Data listing section start

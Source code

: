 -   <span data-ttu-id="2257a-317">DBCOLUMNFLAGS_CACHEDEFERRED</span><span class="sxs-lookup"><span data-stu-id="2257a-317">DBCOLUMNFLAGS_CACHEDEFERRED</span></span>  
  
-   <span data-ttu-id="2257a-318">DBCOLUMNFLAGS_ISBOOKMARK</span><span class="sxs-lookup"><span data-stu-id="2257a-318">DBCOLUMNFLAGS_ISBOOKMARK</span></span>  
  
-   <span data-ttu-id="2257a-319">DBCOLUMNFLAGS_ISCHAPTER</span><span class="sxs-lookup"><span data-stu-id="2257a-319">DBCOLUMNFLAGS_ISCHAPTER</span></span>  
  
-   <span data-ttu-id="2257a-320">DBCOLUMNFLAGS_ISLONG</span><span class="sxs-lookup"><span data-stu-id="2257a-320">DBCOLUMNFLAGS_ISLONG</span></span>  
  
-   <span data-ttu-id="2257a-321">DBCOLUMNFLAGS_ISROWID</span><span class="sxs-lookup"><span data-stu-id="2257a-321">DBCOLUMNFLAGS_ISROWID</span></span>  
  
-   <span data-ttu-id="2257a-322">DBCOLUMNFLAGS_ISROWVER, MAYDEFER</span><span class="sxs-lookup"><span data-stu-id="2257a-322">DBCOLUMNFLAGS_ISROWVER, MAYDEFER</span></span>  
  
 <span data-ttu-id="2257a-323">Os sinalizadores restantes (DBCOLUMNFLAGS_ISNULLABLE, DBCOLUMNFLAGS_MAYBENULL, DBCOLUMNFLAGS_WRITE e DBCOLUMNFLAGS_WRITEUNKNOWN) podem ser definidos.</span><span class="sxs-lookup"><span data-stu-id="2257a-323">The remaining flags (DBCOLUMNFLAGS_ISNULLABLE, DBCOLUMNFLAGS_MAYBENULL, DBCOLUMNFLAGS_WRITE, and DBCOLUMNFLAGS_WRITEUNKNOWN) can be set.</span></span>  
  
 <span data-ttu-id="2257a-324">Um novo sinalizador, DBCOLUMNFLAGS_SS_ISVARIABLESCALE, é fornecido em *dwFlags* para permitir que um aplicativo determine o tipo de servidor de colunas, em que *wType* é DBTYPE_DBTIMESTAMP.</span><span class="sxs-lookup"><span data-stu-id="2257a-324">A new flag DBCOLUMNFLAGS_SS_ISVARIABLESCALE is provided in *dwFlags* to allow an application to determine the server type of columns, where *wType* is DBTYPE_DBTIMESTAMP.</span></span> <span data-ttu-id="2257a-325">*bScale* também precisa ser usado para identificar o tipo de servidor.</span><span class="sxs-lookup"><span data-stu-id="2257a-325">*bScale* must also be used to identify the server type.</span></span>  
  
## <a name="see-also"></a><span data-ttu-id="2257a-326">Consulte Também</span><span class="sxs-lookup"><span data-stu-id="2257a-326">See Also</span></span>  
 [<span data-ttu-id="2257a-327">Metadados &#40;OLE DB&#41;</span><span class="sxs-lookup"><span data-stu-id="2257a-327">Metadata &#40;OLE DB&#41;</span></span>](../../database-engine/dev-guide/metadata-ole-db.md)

Data listing section end

Task directions: Find the word "also" in the entries. Copy each line that holds it.

Your response:
 <span data-ttu-id="2257a-324">Um novo sinalizador, DBCOLUMNFLAGS_SS_ISVARIABLESCALE, é fornecido em *dwFlags* para permitir que um aplicativo determine o tipo de servidor de colunas, em que *wType* é DBTYPE_DBTIMESTAMP.</span><span class="sxs-lookup"><span data-stu-id="2257a-324">A new flag DBCOLUMNFLAGS_SS_ISVARIABLESCALE is provided in *dwFlags* to allow an application to determine the server type of columns, where *wType* is DBTYPE_DBTIMESTAMP.</span></span> <span data-ttu-id="2257a-325">*bScale* também precisa ser usado para identificar o tipo de servidor.</span><span class="sxs-lookup"><span data-stu-id="2257a-325">*bScale* must also be used to identify the server type.</span></span>  
## <a name="see-also"></a><span data-ttu-id="2257a-326">Consulte Também</span><span class="sxs-lookup"><span data-stu-id="2257a-326">See Also</span></span>  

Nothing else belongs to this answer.